Which brings us to Crookston School District Superintendent Jeremy Olson. On Nov. 5, there will be two questions on the ballot, one asking district voters to approve the construction of a new bus garage for around $2.9 million, and also extend an operating levy referendum that’s nearing its sunset in 2022.
Community forums on the ballot questions have been held this summer, and two more are coming up, on Sept. 26 and Oct. 24, both in the CHS auditorium.
But, when it comes to getting the word out, Olson is going into hyper-drive. He’s scheduled a series of “mini-meetings” that he will attend along with a district staff member or two, or a school board member or two, and they’re going to be held over lunchtime or after work at places like Drafts, DaRoos, RBJ’s, The Shanty and Happy Joe’s. The small gatherings begin Sept. 30 and continue through Oct. 15.

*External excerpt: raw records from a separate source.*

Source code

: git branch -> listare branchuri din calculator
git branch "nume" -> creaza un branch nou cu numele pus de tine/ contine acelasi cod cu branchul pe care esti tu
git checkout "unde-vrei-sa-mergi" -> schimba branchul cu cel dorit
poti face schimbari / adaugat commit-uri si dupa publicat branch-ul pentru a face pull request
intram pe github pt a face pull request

Olson knows he might get little or no turnout at many of them, but he says making the effort is necessary and worth it if, on Nov. 5, it reduces the number of voters who see the ballot questions and say to themselves, “I don’t know what this is all about.”
If you can’t make any of the meetings, here’s what it’s all about:
• The bus garage: The district’s current bus garage is more than 80 years old and its life is long past over. It’s too small – the district can’t buy the buses it would like to because they don’t fit – and it’s not safe. The new one envisioned certainly isn’t cheap, but keep in mind that entities like a school district face additional regulations and requirements well above and beyond what someone in the private sector constructing a similar facility would face.
• The operating levy: District property owners have been paying annually for around seven years after they approved the ten-year operating levy years ago. It provides critical revenue to the school district, but, with the swimming pool revenue dropping off the levy, if the levy extension is approved, the school district portion of the property taxes you’re paying now would actually decrease. If voters reject the extension this November, it’ll be back on the ballot it 2020, 2021 and 2022.
Maybe School Board Chair Frank Fee said it best a few months ago. If voters don’t approve the operating levy extension, he said, “We might as well close our doors.”